▸ **WORK TO COMPLETE**: Your reply must be the number of lines in the entries that hold the word "porteuses", and nothing else.

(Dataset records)
========

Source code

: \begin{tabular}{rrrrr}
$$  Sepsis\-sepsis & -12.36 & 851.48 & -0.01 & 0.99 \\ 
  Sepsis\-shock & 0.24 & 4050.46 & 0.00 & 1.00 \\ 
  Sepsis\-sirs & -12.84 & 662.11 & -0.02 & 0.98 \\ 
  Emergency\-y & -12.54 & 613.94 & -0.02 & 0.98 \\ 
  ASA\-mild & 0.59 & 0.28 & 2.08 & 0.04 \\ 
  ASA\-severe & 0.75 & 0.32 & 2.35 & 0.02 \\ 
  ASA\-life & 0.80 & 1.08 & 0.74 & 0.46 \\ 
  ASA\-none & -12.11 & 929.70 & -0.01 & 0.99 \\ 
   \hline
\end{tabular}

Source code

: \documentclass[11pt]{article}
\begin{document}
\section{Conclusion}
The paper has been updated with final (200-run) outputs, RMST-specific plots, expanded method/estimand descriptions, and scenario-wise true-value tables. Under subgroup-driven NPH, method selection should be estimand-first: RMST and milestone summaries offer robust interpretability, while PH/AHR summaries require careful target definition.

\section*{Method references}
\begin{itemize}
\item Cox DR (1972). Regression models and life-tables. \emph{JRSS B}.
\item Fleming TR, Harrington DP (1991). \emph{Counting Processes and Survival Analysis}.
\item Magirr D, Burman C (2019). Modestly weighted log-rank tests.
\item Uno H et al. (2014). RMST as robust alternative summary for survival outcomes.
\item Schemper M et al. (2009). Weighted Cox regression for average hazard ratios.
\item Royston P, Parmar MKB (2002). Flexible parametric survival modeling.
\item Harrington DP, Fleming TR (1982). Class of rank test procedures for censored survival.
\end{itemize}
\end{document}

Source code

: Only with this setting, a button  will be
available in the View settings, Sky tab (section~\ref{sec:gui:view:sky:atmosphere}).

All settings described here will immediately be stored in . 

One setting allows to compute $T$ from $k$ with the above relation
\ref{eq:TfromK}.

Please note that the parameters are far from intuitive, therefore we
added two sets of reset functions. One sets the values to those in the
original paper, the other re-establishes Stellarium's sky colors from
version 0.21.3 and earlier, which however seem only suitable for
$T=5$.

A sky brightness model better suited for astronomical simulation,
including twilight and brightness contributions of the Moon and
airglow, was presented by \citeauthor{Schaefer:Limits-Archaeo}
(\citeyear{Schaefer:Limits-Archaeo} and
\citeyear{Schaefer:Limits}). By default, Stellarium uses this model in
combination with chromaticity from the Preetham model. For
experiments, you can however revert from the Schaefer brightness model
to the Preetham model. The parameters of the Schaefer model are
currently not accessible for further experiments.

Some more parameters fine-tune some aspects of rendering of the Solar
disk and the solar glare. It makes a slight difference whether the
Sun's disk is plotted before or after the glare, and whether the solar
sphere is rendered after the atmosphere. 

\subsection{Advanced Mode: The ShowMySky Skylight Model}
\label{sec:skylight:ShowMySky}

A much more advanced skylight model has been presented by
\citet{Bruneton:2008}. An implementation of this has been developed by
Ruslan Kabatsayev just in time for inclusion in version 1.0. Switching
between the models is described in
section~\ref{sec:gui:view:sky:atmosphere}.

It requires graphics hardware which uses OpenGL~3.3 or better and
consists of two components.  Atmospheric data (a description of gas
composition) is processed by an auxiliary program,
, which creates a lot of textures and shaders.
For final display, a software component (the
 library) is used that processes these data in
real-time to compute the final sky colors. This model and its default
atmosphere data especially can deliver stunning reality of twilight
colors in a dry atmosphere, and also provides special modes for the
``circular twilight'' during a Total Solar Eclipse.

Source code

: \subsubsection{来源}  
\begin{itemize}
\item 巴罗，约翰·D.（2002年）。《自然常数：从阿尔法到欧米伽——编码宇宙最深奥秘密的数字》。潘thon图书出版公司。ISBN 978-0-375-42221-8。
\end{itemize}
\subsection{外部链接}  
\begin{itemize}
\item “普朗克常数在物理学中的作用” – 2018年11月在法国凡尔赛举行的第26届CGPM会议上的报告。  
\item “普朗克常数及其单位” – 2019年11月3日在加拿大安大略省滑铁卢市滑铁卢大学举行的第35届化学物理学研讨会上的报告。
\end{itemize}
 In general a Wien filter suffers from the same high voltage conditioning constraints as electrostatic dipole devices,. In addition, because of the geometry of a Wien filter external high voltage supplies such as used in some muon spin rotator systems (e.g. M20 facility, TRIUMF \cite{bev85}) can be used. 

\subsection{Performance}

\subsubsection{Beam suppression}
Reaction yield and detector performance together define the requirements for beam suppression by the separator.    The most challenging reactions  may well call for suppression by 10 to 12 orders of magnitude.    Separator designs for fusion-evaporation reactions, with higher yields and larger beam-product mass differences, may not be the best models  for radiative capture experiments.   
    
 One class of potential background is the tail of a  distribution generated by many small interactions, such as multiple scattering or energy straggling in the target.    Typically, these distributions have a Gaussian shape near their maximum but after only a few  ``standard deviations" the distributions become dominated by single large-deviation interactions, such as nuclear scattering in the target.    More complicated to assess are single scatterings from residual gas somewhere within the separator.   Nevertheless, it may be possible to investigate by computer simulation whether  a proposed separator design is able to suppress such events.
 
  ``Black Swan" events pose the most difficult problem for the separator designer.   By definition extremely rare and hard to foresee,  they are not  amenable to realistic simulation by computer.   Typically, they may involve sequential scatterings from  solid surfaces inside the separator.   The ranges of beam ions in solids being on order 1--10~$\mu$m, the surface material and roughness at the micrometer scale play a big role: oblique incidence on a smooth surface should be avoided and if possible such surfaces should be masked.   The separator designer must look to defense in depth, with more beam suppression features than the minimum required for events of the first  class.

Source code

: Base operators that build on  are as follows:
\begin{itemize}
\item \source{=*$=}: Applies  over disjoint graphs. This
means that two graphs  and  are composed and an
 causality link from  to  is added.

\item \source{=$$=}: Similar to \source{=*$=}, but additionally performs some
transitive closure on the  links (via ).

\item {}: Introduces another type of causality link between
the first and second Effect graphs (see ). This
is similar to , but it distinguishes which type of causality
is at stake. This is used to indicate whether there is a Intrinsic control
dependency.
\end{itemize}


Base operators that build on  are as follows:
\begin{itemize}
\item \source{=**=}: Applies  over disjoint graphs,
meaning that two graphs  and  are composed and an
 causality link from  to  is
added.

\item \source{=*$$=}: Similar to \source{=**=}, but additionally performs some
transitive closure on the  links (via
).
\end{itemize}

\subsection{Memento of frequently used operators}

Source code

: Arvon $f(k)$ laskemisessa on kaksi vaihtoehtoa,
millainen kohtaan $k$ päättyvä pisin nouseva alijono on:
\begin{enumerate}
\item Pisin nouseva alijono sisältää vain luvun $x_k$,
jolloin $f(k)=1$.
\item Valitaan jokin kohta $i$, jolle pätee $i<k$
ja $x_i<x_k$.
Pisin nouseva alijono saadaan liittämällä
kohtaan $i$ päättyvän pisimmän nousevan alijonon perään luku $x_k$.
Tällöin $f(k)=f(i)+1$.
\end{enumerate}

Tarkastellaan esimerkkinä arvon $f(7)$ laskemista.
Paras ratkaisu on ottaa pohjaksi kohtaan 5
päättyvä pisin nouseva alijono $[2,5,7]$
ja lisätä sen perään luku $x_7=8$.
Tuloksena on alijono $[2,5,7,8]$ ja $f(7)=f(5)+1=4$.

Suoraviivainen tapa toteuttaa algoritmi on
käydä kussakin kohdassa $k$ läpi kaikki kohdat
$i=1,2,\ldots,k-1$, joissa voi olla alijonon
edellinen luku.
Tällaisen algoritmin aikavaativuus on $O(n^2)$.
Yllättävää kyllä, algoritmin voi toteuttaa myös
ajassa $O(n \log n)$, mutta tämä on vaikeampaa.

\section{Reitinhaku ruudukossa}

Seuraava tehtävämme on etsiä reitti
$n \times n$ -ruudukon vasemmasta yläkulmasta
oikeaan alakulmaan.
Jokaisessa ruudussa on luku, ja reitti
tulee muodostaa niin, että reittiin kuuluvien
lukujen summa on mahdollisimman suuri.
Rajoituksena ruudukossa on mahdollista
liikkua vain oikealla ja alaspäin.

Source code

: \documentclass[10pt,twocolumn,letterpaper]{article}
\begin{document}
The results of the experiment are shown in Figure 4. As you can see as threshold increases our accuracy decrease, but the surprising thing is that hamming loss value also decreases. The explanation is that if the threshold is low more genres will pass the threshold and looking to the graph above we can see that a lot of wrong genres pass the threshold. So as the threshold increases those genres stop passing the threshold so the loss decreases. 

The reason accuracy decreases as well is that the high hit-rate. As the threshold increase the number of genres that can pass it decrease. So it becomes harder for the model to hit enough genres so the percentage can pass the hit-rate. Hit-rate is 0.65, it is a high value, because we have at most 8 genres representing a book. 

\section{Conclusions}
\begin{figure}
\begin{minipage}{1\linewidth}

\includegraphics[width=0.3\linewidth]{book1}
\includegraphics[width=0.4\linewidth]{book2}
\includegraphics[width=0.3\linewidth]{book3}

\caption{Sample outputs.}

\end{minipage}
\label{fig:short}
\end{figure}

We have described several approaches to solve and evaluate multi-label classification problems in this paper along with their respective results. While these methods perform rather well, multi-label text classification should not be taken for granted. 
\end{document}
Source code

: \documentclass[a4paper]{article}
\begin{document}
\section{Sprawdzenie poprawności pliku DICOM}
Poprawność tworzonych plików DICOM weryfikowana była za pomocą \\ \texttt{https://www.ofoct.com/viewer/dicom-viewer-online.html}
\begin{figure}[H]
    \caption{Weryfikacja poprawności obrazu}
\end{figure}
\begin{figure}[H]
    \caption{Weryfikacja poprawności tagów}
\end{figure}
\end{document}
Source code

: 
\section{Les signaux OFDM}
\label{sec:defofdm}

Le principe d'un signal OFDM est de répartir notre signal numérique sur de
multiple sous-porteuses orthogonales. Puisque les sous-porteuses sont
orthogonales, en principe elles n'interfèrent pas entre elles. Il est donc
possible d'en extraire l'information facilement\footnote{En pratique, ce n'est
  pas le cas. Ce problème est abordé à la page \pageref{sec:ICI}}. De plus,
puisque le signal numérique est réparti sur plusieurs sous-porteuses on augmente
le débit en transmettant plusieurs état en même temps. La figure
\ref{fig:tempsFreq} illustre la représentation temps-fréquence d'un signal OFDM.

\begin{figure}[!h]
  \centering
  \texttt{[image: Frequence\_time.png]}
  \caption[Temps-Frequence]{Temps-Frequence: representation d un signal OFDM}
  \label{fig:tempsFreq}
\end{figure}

========

▸ **SOLUTION BELOW**: 2